Interview, 2002

Claire Le Restif : Certains questionnements sont constants dans votre travail : le rapport de l'œuvre : au spectateur, à l'architecture, au contexte, au lieu.
Simone Decker : Le lieu est une partie intégrante de mon travail. Tous mes travaux proviennent d'une réaction à une situation donnée et sont réalisés dans le lieu mais surtout avec le lieu. Je cherche à transformer nos rapports à l'espace réel. D'une part, j'envisage le lieu comme élément de mes projets. Il n'est pas seulement l'endroit où j'expose une pièce mais le plus souvent il en devient partie intégrante. Le lieu et le travail artistique sont mêlés. Par ailleurs, j'essaie aussi qu'ils ne soient pas exclusivement attachés au lieu de création. Je souhaite qu'ils aient une part d'autonomie, qu'ils aient dans leur bagage les éléments/caractéristiques d'un autre lieu. C'est un rapport dépendance/indépendance des oeuvres au lieu. La pièce «Untermieter» ("Sous-locataire", 1997) en est l'illustration la plus évidente: arriver à la galerie, lieu matrice, avec juste un énorme sceau de caoutchouc rouge; peindre les murs, plafond et sol d'une salle d'exposition; puis retirer cette peau et ensuite l'envoyer en voyage pour "sous-louer" d'autres endroits.  La mobilité est un aspect prépondérant de mon travail.
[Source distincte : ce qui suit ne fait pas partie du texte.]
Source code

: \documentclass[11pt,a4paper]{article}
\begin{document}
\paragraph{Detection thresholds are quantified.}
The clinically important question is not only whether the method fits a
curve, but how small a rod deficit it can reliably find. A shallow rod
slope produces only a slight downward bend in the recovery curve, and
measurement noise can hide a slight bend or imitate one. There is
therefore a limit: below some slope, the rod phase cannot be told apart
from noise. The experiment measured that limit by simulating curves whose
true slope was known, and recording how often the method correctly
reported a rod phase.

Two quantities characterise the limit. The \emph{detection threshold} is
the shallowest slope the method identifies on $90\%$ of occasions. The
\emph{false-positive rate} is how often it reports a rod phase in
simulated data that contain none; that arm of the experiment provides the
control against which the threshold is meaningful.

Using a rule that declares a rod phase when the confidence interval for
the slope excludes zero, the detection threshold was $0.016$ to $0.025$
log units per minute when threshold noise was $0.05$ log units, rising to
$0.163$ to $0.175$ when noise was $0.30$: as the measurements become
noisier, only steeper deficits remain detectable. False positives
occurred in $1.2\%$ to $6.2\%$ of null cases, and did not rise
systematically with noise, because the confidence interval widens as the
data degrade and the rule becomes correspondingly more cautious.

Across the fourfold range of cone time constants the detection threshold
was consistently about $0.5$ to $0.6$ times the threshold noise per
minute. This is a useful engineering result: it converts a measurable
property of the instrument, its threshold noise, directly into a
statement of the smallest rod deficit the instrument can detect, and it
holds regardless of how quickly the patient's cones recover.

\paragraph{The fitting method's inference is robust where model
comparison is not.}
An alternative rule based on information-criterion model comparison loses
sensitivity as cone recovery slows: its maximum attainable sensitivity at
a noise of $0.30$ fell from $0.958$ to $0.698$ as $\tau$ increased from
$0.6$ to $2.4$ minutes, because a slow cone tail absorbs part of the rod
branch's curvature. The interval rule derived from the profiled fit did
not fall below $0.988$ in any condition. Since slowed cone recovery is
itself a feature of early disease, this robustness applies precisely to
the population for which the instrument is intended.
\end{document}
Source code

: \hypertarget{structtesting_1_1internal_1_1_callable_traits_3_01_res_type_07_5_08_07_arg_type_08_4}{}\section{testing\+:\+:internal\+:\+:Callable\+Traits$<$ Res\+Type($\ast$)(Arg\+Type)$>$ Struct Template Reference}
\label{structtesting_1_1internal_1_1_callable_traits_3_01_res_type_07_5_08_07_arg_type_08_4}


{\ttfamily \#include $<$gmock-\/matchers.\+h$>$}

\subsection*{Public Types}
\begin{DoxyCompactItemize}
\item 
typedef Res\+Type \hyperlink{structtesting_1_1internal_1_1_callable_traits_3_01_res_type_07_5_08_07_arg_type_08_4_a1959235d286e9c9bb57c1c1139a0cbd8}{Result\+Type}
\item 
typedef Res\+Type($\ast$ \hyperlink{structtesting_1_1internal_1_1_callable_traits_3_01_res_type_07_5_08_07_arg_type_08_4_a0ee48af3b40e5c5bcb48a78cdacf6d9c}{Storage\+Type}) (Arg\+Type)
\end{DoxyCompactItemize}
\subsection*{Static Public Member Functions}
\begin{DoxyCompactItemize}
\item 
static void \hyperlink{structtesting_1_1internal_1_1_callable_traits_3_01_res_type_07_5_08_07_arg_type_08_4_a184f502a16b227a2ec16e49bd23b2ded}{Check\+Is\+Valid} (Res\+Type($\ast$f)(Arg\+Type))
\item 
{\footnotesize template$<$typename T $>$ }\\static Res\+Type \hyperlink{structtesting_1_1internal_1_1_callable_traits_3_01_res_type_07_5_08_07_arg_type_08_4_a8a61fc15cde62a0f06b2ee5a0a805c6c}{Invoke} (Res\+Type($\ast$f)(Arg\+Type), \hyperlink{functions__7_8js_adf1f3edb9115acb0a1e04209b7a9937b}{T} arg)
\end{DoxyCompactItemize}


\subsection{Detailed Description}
Ceci est très clair par exemple dans les "Prototypes d'espaces infinis" (1999-2000) où les pliages soulignent cette idée d'une pièce infinie et transportable, d'un espace privé qu'on peut plier et déplier en cas de besoin d'un peu plus d’espace pour soi-même.
C.L.R: Pouvez-vous définir le "sens" de circulation d'une pièce à l'autre de votre travail, d'une familles d'œuvres à l'autre serais-je tenter de dire?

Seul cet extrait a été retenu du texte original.